** Data under study follows **

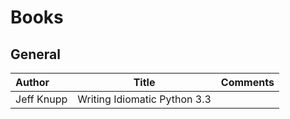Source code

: # Books


## General

Author | Title | Comments
:------ |:------:|:--------:
Jeff Knupp | Writing Idiomatic Python 3.3 | |
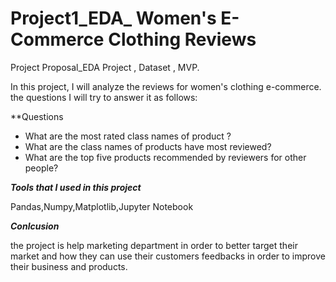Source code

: # Project1_EDA_ Women's E-Commerce Clothing Reviews
Project Proposal_EDA Project , Dataset , MVP.

In this project, I will analyze the reviews for women's clothing e-commerce. the questions I will try to answer it as follows:

**Questions
- What are the most rated class names of product ?
- What are the class names of products have most reviewed?
- What are the top five products recommended by reviewers for other people?

***Tools that I used in this project*** 
 
 Pandas,Numpy,Matplotlib,Jupyter Notebook 
 
 ***Conlcusion***

the project is help marketing department in order to better target their market and how they can use their customers feedbacks in order to improve their business and products.
 


 


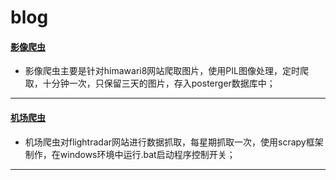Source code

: # blog
#### [影像爬虫](https://github.com/kidword/blog/tree/master/%E5%BD%B1%E5%83%8F%E7%88%AC%E5%8F%96)

- 影像爬虫主要是针对himawari8网站爬取图片，使用PIL图像处理，定时爬取，十分钟一次，只保留三天的图片，存入posterger数据库中；  

---------
#### [机场爬虫](https://github.com/kidword/blog/tree/master/flight%E7%88%AC%E8%99%AB)  

- 机场爬虫对flightradar网站进行数据抓取，每星期抓取一次，使用scrapy框架制作，在windows环境中运行.bat启动程序控制开关；  

---------

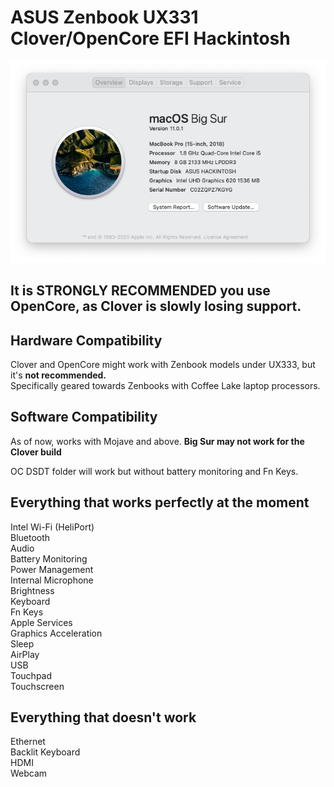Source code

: # ASUS Zenbook UX331 Clover/OpenCore EFI Hackintosh
![](images/AboutthisMac.png)

## **It is STRONGLY RECOMMENDED you use OpenCore, as Clover is slowly losing support.**

## Hardware Compatibility
Clover and OpenCore might work with Zenbook models under UX333, but it's **not recommended.**     
Specifically geared towards Zenbooks with Coffee Lake laptop processors.

## Software Compatibility
As of now, works with Mojave and above. **Big Sur may not work for the Clover build**

OC DSDT folder will work but without battery monitoring and Fn Keys.

## Everything that works perfectly at the moment
Intel Wi-Fi (HeliPort)  
Bluetooth  
Audio  
Battery Monitoring  
Power Management  
Internal Microphone  
Brightness  
Keyboard  
Fn Keys  
Apple Services  
Graphics Acceleration   
Sleep   
AirPlay  
USB  
Touchpad  
Touchscreen

## Everything that doesn't work
Ethernet  
Backlit Keyboard  
HDMI  
Webcam

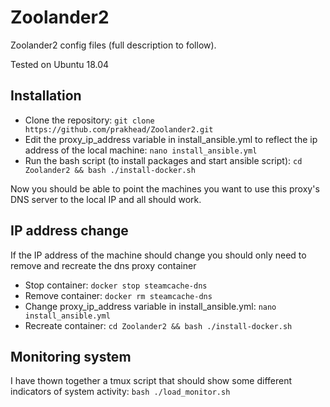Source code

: # Zoolander2

Zoolander2 config files (full description to follow).

Tested on Ubuntu 18.04

## Installation
* Clone the repository: `git clone https://github.com/prakhead/Zoolander2.git`
* Edit the proxy_ip_address variable in install_ansible.yml to reflect the ip address of the local machine: `nano install_ansible.yml`
* Run the bash script (to install packages and start ansible script): `cd Zoolander2 && bash ./install-docker.sh`

Now you should be able to point the machines you want to use this proxy's DNS server to the local IP and all should work.

## IP address change
If the IP address of the machine should change you should only need to remove and recreate the dns proxy container
* Stop container: `docker stop steamcache-dns`
* Remove container: `docker rm steamcache-dns`
* Change proxy_ip_address variable in install_ansible.yml: `nano install_ansible.yml`
* Recreate container: `cd Zoolander2 && bash ./install-docker.sh`

## Monitoring system
I have thown together a tmux script that should show some different indicators of system activity: `bash ./load_monitor.sh`

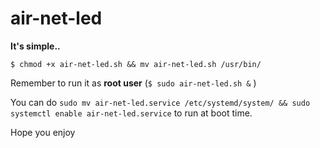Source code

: # air-net-led
**It's simple..**

`$ chmod +x air-net-led.sh && mv air-net-led.sh /usr/bin/`

Remember to run it as **root user** (`$ sudo air-net-led.sh &` )

You can do `sudo mv air-net-led.service /etc/systemd/system/ && sudo systemctl enable air-net-led.service`
to run at boot time.

Hope you enjoy

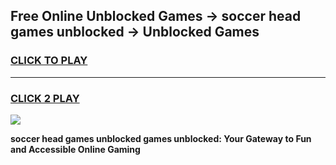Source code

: 
## Free Online Unblocked Games → soccer head games unblocked → Unblocked Games
<h3>
<a href="https://premium.freeplayer.one?title=soccer_head_games_unblocked&ref=21F">CLICK TO PLAY</a></h3>
<hr>

<h3>
<a href="https://premium.freeplayer.one?title=soccer_head_games_unblocked&ref=21F">CLICK 2 PLAY</a>
  
</h3>

<a href="https://premium.freeplayer.one?title=soccer_head_games_unblocked&ref=21F/"><img src="https://clearcache.store/games.png"></a>


**soccer head games unblocked games unblocked: Your Gateway to Fun and Accessible Online Gaming**
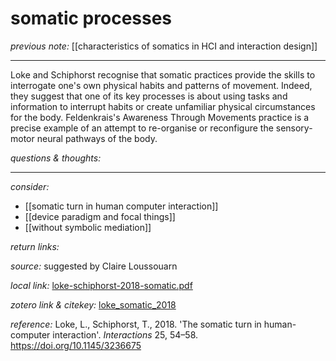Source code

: # somatic processes

_previous note:_  [[characteristics of somatics in HCI and interaction design]]

---

Loke and Schiphorst recognise that somatic practices provide the skills to interrogate one's own physical habits and patterns of movement. Indeed, they suggest that one of its key processes is about using tasks and information to interrupt habits or create unfamiliar physical circumstances for the body. Feldenkrais's Awareness Through Movements practice is a precise example of an attempt to re-organise or reconfigure the sensory-motor neural pathways of the body.


_questions & thoughts:_



--- 

_consider:_ 

- [[somatic turn in human computer interaction]]
- [[device paradigm and focal things]]
- [[without symbolic mediation]]


_return links:_

_source:_  suggested by Claire Loussouarn    

_local link:_ [loke-schiphorst-2018-somatic.pdf](hook://file/kzsBr4TuD?p=RHJvcGJveC9iaWJsaW9ncmFwaHkgcGRmcw==&n=loke-schiphorst-2018-somatic.pdf)

_zotero link & citekey:_ [loke_somatic_2018](zotero://select/items/1_6IERMMFC)

_reference:_ Loke, L., Schiphorst, T., 2018. 'The somatic turn in human-computer interaction'. _Interactions_ 25, 54–58. <https://doi.org/10.1145/3236675>
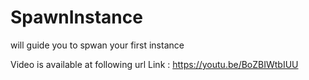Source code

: # SpawnInstance
will guide you to spwan your first instance


Video is available at following url
Link : https://youtu.be/BoZBIWtbIUU

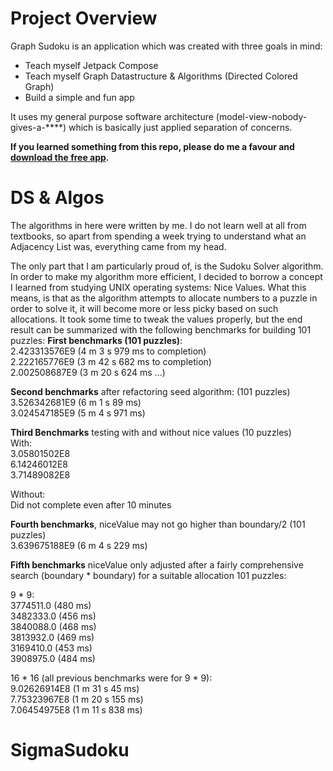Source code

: # Project Overview

Graph Sudoku is an application which was created with three goals in mind:
- Teach myself Jetpack Compose
- Teach myself Graph Datastructure & Algorithms (Directed Colored Graph)
- Build a simple and fun app

It uses my general purpose software architecture (model-view-nobody-gives-a-****) which is basically just applied separation of concerns.

**If you learned something from this repo, please do me a favour and [download the free app](https://play.google.com/store/apps/details?id=com.bracketcove.graphsudoku).**

# DS & Algos

The algorithms in here were written by me. I do not learn well at all from textbooks, so apart from spending a week trying to understand what an Adjacency List was, everything came from my head.

The only part that I am particularly proud of, is the Sudoku Solver algorithm. In order to make my algorithm more efficient, I decided to borrow a concept I learned from studying UNIX operating systems: Nice Values. What this means, is that as the algorithm attempts to allocate numbers to a puzzle in order to solve it, it will become more or less picky based on such allocations.  It took some time to tweak the values properly, but the end result can be summarized with the following benchmarks for building 101 puzzles:
**First benchmarks (101 puzzles)**:  
2.423313576E9 (4 m 3 s 979 ms to completion)  
2.222165776E9 (3 m 42 s 682 ms to completion)  
2.002508687E9 (3 m 20 s 624 ms ...)

**Second benchmarks** after refactoring seed algorithm:  (101 puzzles)  
3.526342681E9 (6 m 1 s 89 ms)  
3.024547185E9 (5 m 4 s 971 ms)

**Third Benchmarks** testing with and without nice values (10 puzzles)  
With:  
3.05801502E8  
6.14246012E8  
3.71489082E8

Without:  
Did not complete even after 10 minutes

**Fourth benchmarks**, niceValue may not go higher than boundary/2 (101 puzzles)  
3.639675188E9 (6 m 4 s 229 ms)

**Fifth benchmarks** niceValue only adjusted after a fairly comprehensive search (boundary *
boundary) for a suitable allocation 101 puzzles:

9 * 9:  
3774511.0 (480 ms)  
3482333.0 (456 ms)  
3840088.0 (468 ms)  
3813932.0 (469 ms)  
3169410.0 (453 ms)  
3908975.0 (484 ms)

16 * 16 (all previous benchmarks were for 9 * 9):  
9.02626914E8 (1 m 31 s 45 ms)  
7.75323967E8 (1 m 20 s 155 ms)  
7.06454975E8 (1 m 11 s 838 ms)

# SigmaSudoku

** End of Data under study **

◆ Work to complete
Whenever a line of the entries contains the string "blog", copy that line.

◆ Task result
: # blog
#### [影像爬虫](https://github.com/kidword/blog/tree/master/%E5%BD%B1%E5%83%8F%E7%88%AC%E5%8F%96)
#### [机场爬虫](https://github.com/kidword/blog/tree/master/flight%E7%88%AC%E8%99%AB)  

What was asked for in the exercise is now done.